AgriStack

  • The Department of Agriculture, Cooperation and Farmers Welfare has entered into an MoU with Microsoft Corporation to start a pilot project in 100 villages to create a ‘Unified Farmer Service Interface’ through its cloud computing services.
AgriStack
  • The AgriStack is a collection of technologies and digital databases proposed by the Central Government focusing on India’s farmers and the agricultural sector.
  • The central government has claimed that these new databases are being built to primarily tackle issues such as poor access to credit and wastage in the agricultural supply chain.
  • Under AgriStack’, the government aims to provide ‘required data sets’ of farmers’ personal information to Microsoft to develop a farmer interface for ‘smart and well-organized agriculture’.
  • The digital repository will aid precise targeting of subsidies, services and policies, the officials added.
  • Under the programme, each farmer of the country will get what is being called an FID, or a farmers’ ID, linked to land records to uniquely identify them. India has 140 million operational farm-land holdings.
  • Alongside, the government is also developing a unified farmer service platform that will help digitise agricultural services delivery by the public and private sectors.
Issues with the move
  • Agriculture has become the latest sector getting a boost of ‘techno solutionism’ by the government.
  • But it has, since then, also become the latest sector to enter the whole debate about data privacy and surveillance.
  • Since the signing of the MoUs, several concerns related to sharing farmers’ data with private companies the major one being Microsoft whose owner Bill Gates is said to be the largest private farmland owner in the US.
  • In all the MoUs, there are provisions under which the agriculture ministry will enter into a data sharing agreement with the private companies of the likes of Amazon, Microsoft and Patanjali.

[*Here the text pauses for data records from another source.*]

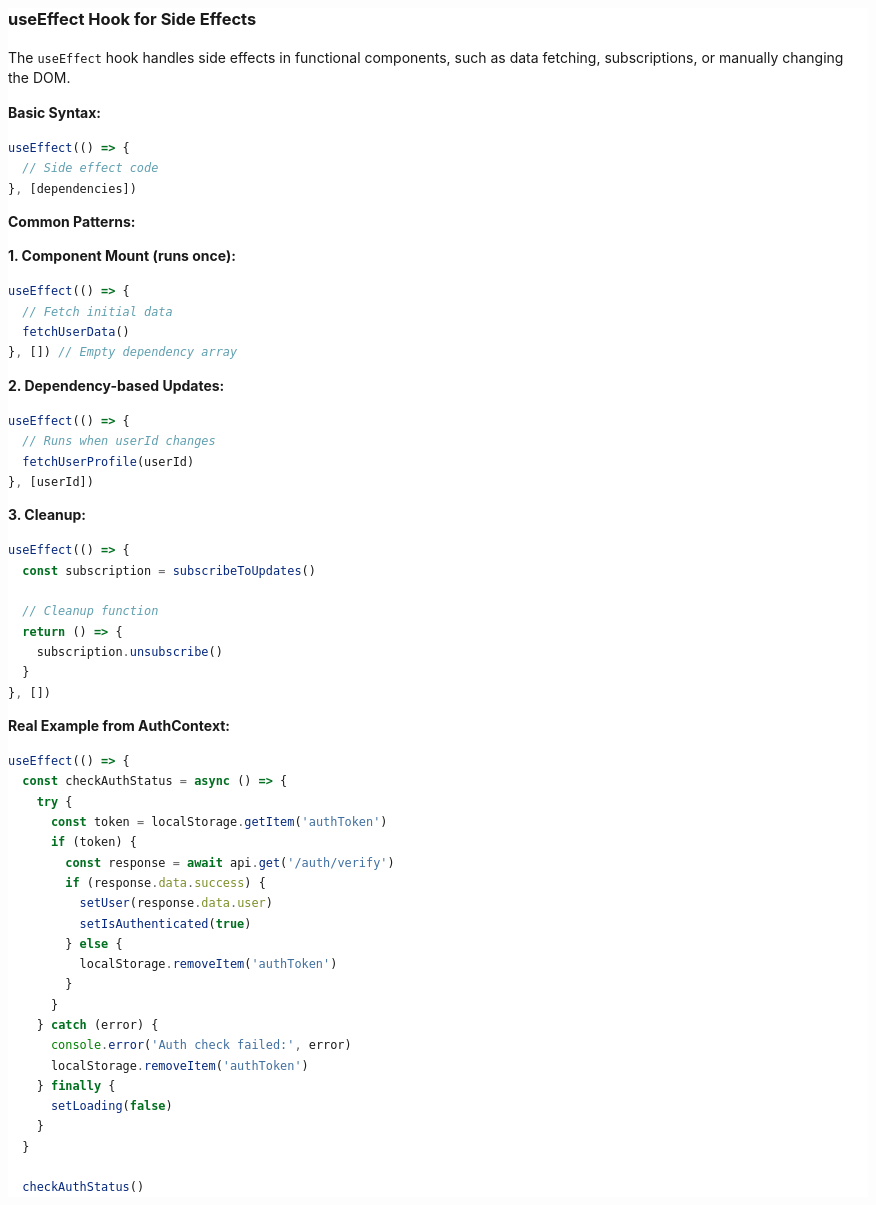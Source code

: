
 ```jsx
```

### useEffect Hook for Side Effects

The `useEffect` hook handles side effects in functional components, such as data fetching, subscriptions, or manually changing the DOM.

**Basic Syntax:**
```jsx
useEffect(() => {
  // Side effect code
}, [dependencies])
```

**Common Patterns:**

**1. Component Mount (runs once):**
```jsx
useEffect(() => {
  // Fetch initial data
  fetchUserData()
}, []) // Empty dependency array
```

**2. Dependency-based Updates:**
```jsx
useEffect(() => {
  // Runs when userId changes
  fetchUserProfile(userId)
}, [userId])
```

**3. Cleanup:**
```jsx
useEffect(() => {
  const subscription = subscribeToUpdates()
  
  // Cleanup function
  return () => {
    subscription.unsubscribe()
  }
}, [])
```

**Real Example from AuthContext:**
```jsx
useEffect(() => {
  const checkAuthStatus = async () => {
    try {
      const token = localStorage.getItem('authToken')
      if (token) {
        const response = await api.get('/auth/verify')
        if (response.data.success) {
          setUser(response.data.user)
          setIsAuthenticated(true)
        } else {
          localStorage.removeItem('authToken')
        }
      }
    } catch (error) {
      console.error('Auth check failed:', error)
      localStorage.removeItem('authToken')
    } finally {
      setLoading(false)
    }
  }

  checkAuthStatus()
```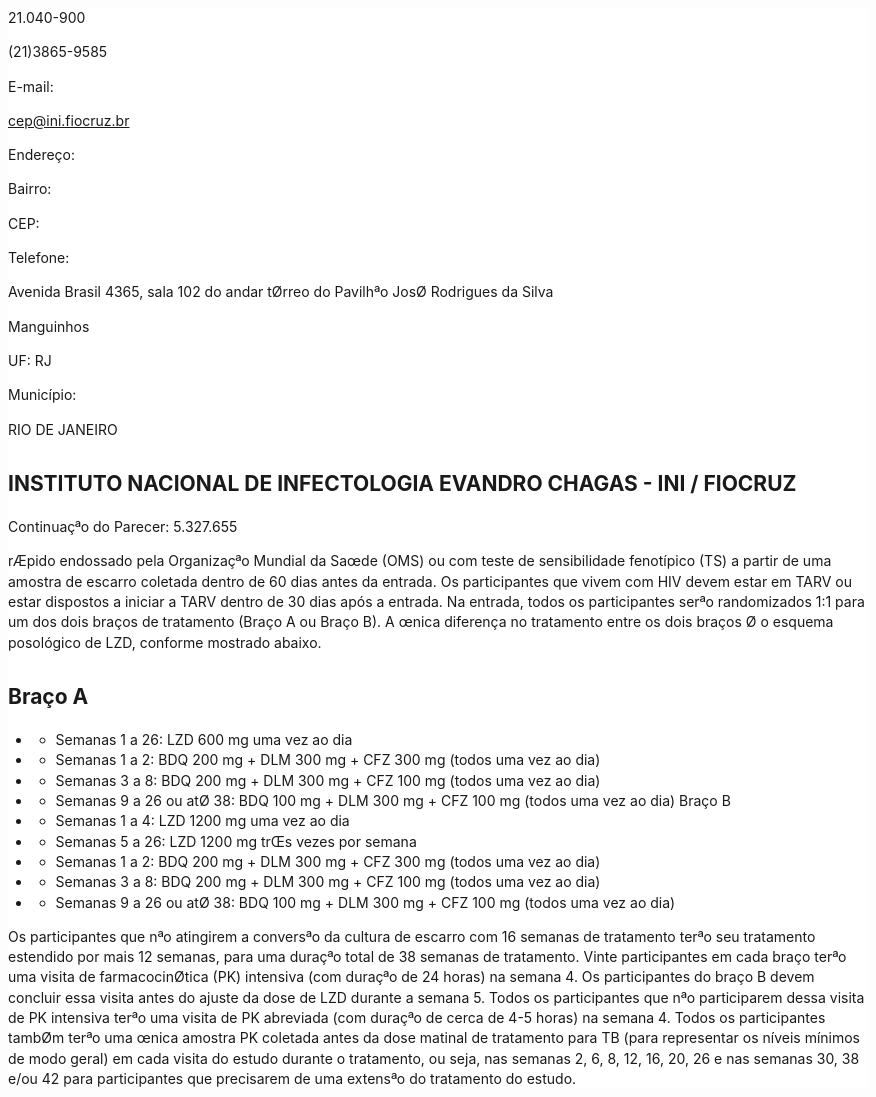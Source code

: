 21.040-900

(21)3865-9585

E-mail:

cep@ini.fiocruz.br

Endereço:

Bairro:

CEP:

Telefone:

Avenida Brasil 4365, sala 102 do andar tØrreo do Pavilhªo JosØ Rodrigues da Silva

Manguinhos

UF: RJ

Município:

RIO DE JANEIRO

## INSTITUTO NACIONAL DE INFECTOLOGIA EVANDRO CHAGAS - INI / FIOCRUZ



Continuaçªo do Parecer: 5.327.655

rÆpido endossado pela Organizaçªo Mundial da Saœde (OMS) ou com teste de sensibilidade fenotípico (TS) a partir de uma amostra de escarro coletada dentro de 60 dias antes da entrada. Os participantes que vivem com HIV devem estar em TARV ou estar dispostos a iniciar a TARV dentro de 30 dias após a entrada. Na entrada, todos os participantes serªo randomizados 1:1 para um dos dois braços de tratamento (Braço A ou Braço B). A œnica diferença no tratamento entre os dois braços Ø o esquema posológico de LZD, conforme mostrado abaixo.

## Braço A

- - Semanas 1 a 26: LZD 600 mg uma vez ao dia
- - Semanas 1 a 2: BDQ 200 mg + DLM 300 mg + CFZ 300 mg (todos uma vez ao dia)
- - Semanas 3 a 8: BDQ 200 mg + DLM 300 mg + CFZ 100 mg (todos uma vez ao dia)
- - Semanas 9 a 26 ou atØ 38: BDQ 100 mg + DLM 300 mg + CFZ 100 mg (todos uma vez ao dia) Braço B
- - Semanas 1 a 4: LZD 1200 mg uma vez ao dia
- - Semanas 5 a 26: LZD 1200 mg trŒs vezes por semana
- - Semanas 1 a 2: BDQ 200 mg + DLM 300 mg + CFZ 300 mg (todos uma vez ao dia)
- - Semanas 3 a 8: BDQ 200 mg + DLM 300 mg + CFZ 100 mg (todos uma vez ao dia)
- - Semanas 9 a 26 ou atØ 38: BDQ 100 mg + DLM 300 mg + CFZ 100 mg (todos uma vez ao dia)

Os participantes que nªo atingirem a conversªo da cultura de escarro com 16 semanas de tratamento terªo seu tratamento estendido por mais 12 semanas, para uma duraçªo total de 38 semanas de tratamento. Vinte participantes em cada braço terªo uma visita de farmacocinØtica (PK) intensiva (com duraçªo de 24 horas) na semana 4. Os participantes do braço B devem concluir essa visita antes do ajuste da dose de LZD durante a semana 5. Todos os participantes que nªo participarem dessa visita de PK intensiva terªo uma visita de PK abreviada (com duraçªo de cerca de 4-5 horas) na semana 4. Todos os participantes tambØm terªo uma œnica amostra PK coletada antes da dose matinal de tratamento para TB (para representar os níveis mínimos de modo geral) em cada visita do estudo durante o tratamento, ou seja, nas semanas 2, 6, 8, 12, 16, 20, 26 e nas semanas 30, 38 e/ou 42 para participantes que precisarem de uma extensªo do tratamento do estudo.
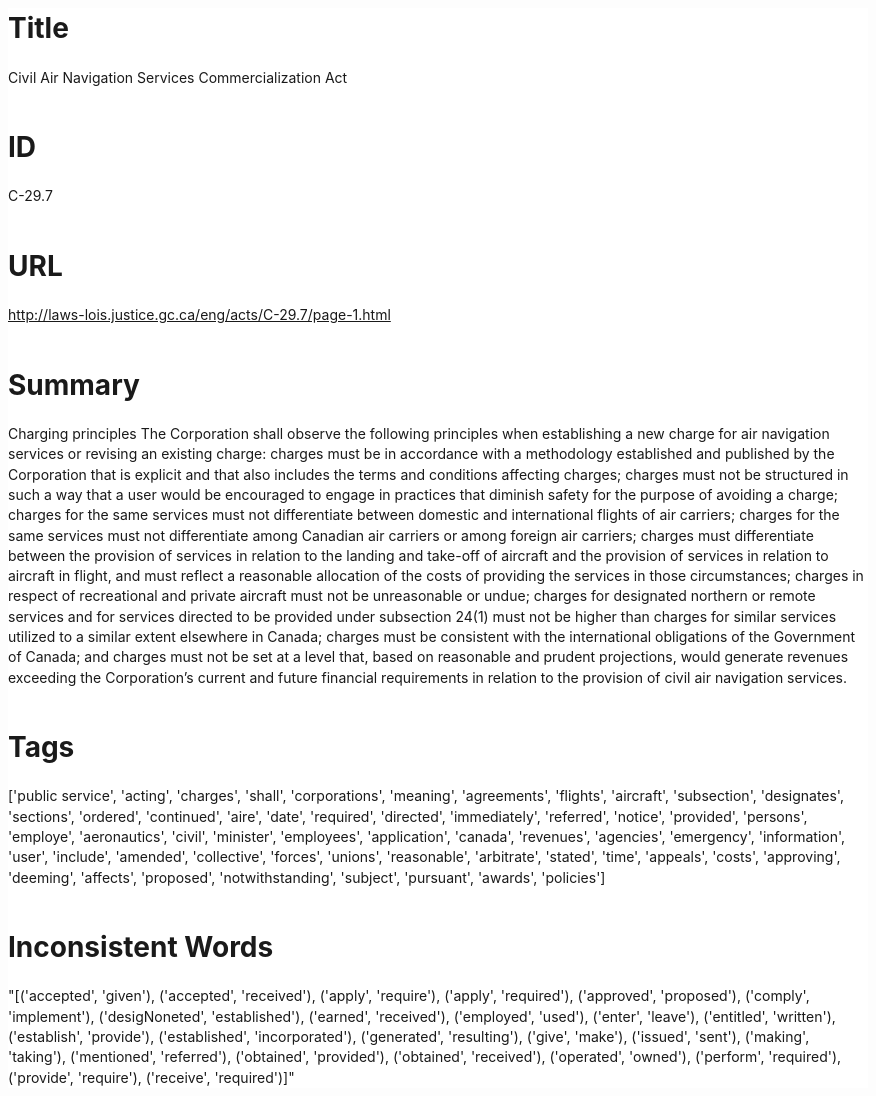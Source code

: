 # Title
Civil Air Navigation Services Commercialization Act


# ID
C-29.7

# URL
http://laws-lois.justice.gc.ca/eng/acts/C-29.7/page-1.html


# Summary
Charging principles The Corporation shall observe the following principles when establishing a new charge for air navigation services or revising an existing charge: charges must be in accordance with a methodology established and published by the Corporation that is explicit and that also includes the terms and conditions affecting charges; charges must not be structured in such a way that a user would be encouraged to engage in practices that diminish safety for the purpose of avoiding a charge; charges for the same services must not differentiate between domestic and international flights of air carriers; charges for the same services must not differentiate among Canadian air carriers or among foreign air carriers; charges must differentiate between the provision of services in relation to the landing and take-off of aircraft and the provision of services in relation to aircraft in flight, and must reflect a reasonable allocation of the costs of providing the services in those circumstances; charges in respect of recreational and private aircraft must not be unreasonable or undue; charges for designated northern or remote services and for services directed to be provided under subsection 24(1) must not be higher than charges for similar services utilized to a similar extent elsewhere in Canada; charges must be consistent with the international obligations of the Government of Canada; and charges must not be set at a level that, based on reasonable and prudent projections, would generate revenues exceeding the Corporation’s current and future financial requirements in relation to the provision of civil air navigation services.


# Tags
['public service', 'acting', 'charges', 'shall', 'corporations', 'meaning', 'agreements', 'flights', 'aircraft', 'subsection', 'designates', 'sections', 'ordered', 'continued', 'aire', 'date', 'required', 'directed', 'immediately', 'referred', 'notice', 'provided', 'persons', 'employe', 'aeronautics', 'civil', 'minister', 'employees', 'application', 'canada', 'revenues', 'agencies', 'emergency', 'information', 'user', 'include', 'amended', 'collective', 'forces', 'unions', 'reasonable', 'arbitrate', 'stated', 'time', 'appeals', 'costs', 'approving', 'deeming', 'affects', 'proposed', 'notwithstanding', 'subject', 'pursuant', 'awards', 'policies']


# Inconsistent Words
"[('accepted', 'given'), ('accepted', 'received'), ('apply', 'require'), ('apply', 'required'), ('approved', 'proposed'), ('comply', 'implement'), ('desigNoneted', 'established'), ('earned', 'received'), ('employed', 'used'), ('enter', 'leave'), ('entitled', 'written'), ('establish', 'provide'), ('established', 'incorporated'), ('generated', 'resulting'), ('give', 'make'), ('issued', 'sent'), ('making', 'taking'), ('mentioned', 'referred'), ('obtained', 'provided'), ('obtained', 'received'), ('operated', 'owned'), ('perform', 'required'), ('provide', 'require'), ('receive', 'required')]"
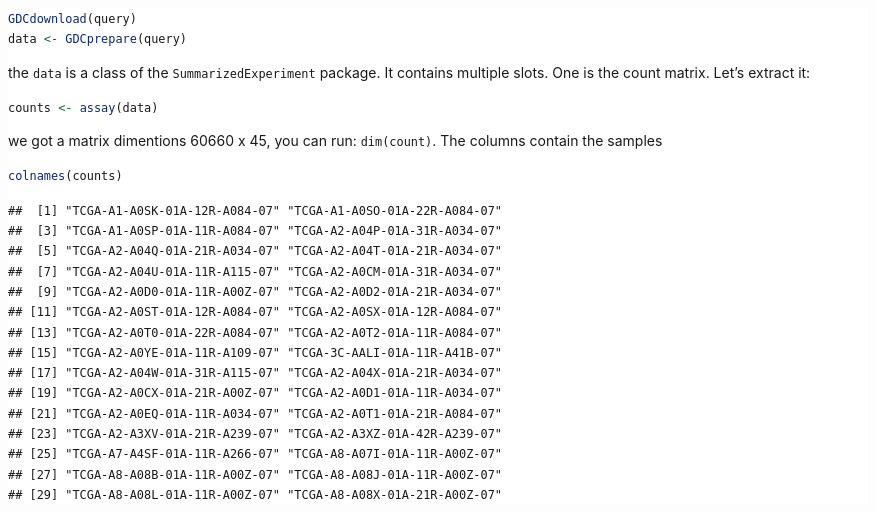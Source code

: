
 ``` r
GDCdownload(query)
data <- GDCprepare(query)
```

the `data` is a class of the `SummarizedExperiment` package. It contains
multiple slots. One is the count matrix. Let’s extract it:

``` r
counts <- assay(data)
```

we got a matrix dimentions 60660 x 45, you can run: `dim(count)`. The
columns contain the samples

``` r
colnames(counts)
```

    ##  [1] "TCGA-A1-A0SK-01A-12R-A084-07" "TCGA-A1-A0SO-01A-22R-A084-07"
    ##  [3] "TCGA-A1-A0SP-01A-11R-A084-07" "TCGA-A2-A04P-01A-31R-A034-07"
    ##  [5] "TCGA-A2-A04Q-01A-21R-A034-07" "TCGA-A2-A04T-01A-21R-A034-07"
    ##  [7] "TCGA-A2-A04U-01A-11R-A115-07" "TCGA-A2-A0CM-01A-31R-A034-07"
    ##  [9] "TCGA-A2-A0D0-01A-11R-A00Z-07" "TCGA-A2-A0D2-01A-21R-A034-07"
    ## [11] "TCGA-A2-A0ST-01A-12R-A084-07" "TCGA-A2-A0SX-01A-12R-A084-07"
    ## [13] "TCGA-A2-A0T0-01A-22R-A084-07" "TCGA-A2-A0T2-01A-11R-A084-07"
    ## [15] "TCGA-A2-A0YE-01A-11R-A109-07" "TCGA-3C-AALI-01A-11R-A41B-07"
    ## [17] "TCGA-A2-A04W-01A-31R-A115-07" "TCGA-A2-A04X-01A-21R-A034-07"
    ## [19] "TCGA-A2-A0CX-01A-21R-A00Z-07" "TCGA-A2-A0D1-01A-11R-A034-07"
    ## [21] "TCGA-A2-A0EQ-01A-11R-A034-07" "TCGA-A2-A0T1-01A-21R-A084-07"
    ## [23] "TCGA-A2-A3XV-01A-21R-A239-07" "TCGA-A2-A3XZ-01A-42R-A239-07"
    ## [25] "TCGA-A7-A4SF-01A-11R-A266-07" "TCGA-A8-A07I-01A-11R-A00Z-07"
    ## [27] "TCGA-A8-A08B-01A-11R-A00Z-07" "TCGA-A8-A08J-01A-11R-A00Z-07"
    ## [29] "TCGA-A8-A08L-01A-11R-A00Z-07" "TCGA-A8-A08X-01A-21R-A00Z-07"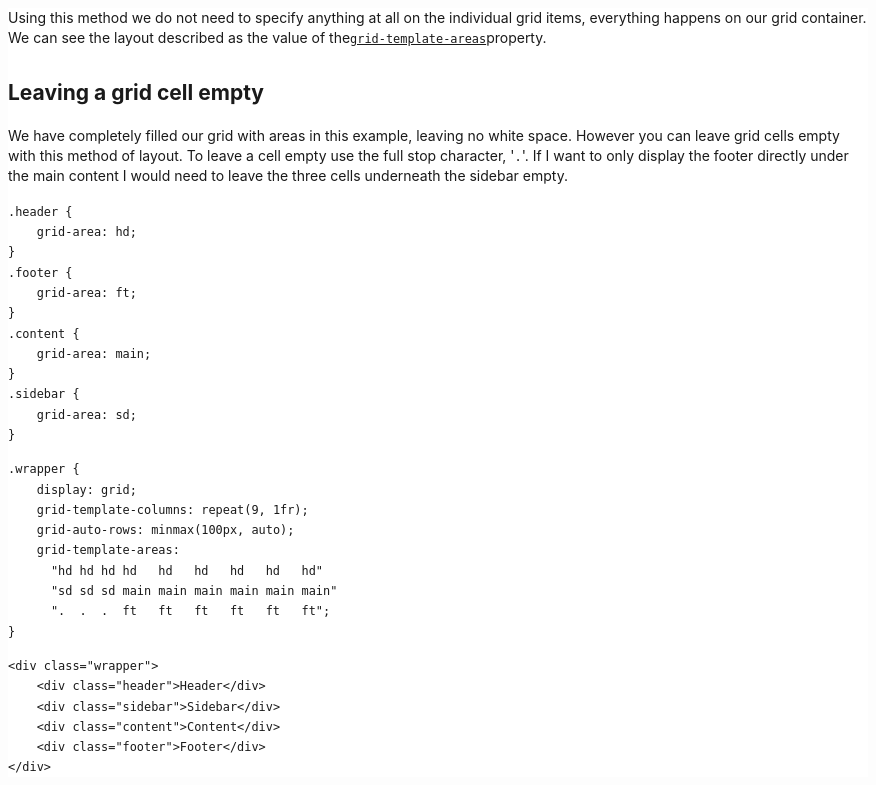 

Using this method we do not need to specify anything at all on the individual grid items, everything happens on our grid container. We can see the layout described as the value of the[`grid-template-areas`](%34654 "The grid-template-areas CSS property specifies named grid areas.")property.


## Leaving a grid cell empty<a name="Leaving_a_grid_cell_empty"></a>


We have completely filled our grid with areas in this example, leaving no white space. However you can leave grid cells empty with this method of layout. To leave a cell empty use the full stop character, &#39;`.`&#39;. If I want to only display the footer directly under the main content I would need to leave the three cells underneath the sidebar empty.


```
.header {
    grid-area: hd;
}
.footer {
    grid-area: ft;
}
.content {
    grid-area: main;
}
.sidebar {
    grid-area: sd;
}
```

```
.wrapper {
    display: grid;
    grid-template-columns: repeat(9, 1fr);
    grid-auto-rows: minmax(100px, auto);
    grid-template-areas: 
      "hd hd hd hd   hd   hd   hd   hd   hd"
      "sd sd sd main main main main main main"
      ".  .  .  ft   ft   ft   ft   ft   ft";
}
```

```
<div class="wrapper">
    <div class="header">Header</div>
    <div class="sidebar">Sidebar</div>
    <div class="content">Content</div>
    <div class="footer">Footer</div>
</div>
```


<iframe src='https://mdn.mozillademos.org/en-US/docs/Web/CSS/CSS_Grid_Layout/Grid_Template_Areas$samples/Leaving_a_grid_cell_empty?revision=1385491' width='300' height='330'></iframe>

  • The development has raised serious concerns about information asymmetry, data privacy and consent, profiling of farmers, mismanaged land records and corporatization of agriculture.
  • The formation of ‘Agristack’ also implies commercialization of agriculture extension activities as they will shift into a digital and private sphere.
Why such concerns?
  • The project was being implemented in the absence of a data protection legislation.
  • It might end up being an exercise where private data processing entities may know more about a farmer’s land than the farmer himself.
  • Without safeguards, private entities would be able to exploit farmers’ data to whatever extent they wish to.
  • This information asymmetry, tilted towards the technology companies, might further exploit farmers, especially small and marginal ones.
What are some major threats?
  • One of the biggest worries is the threat of financial exploitation.
  • We have already seen how microfinance firms have wreaked financial havoc in rural hinterlands.
  • Now, once Fintech companies are able to collect granular data about the farmers’ operations, they may offer them usurious rates of interest precisely when they would be in the direst need for credit.
  • With this, the risk of commodifying agriculture and farmer data ran high.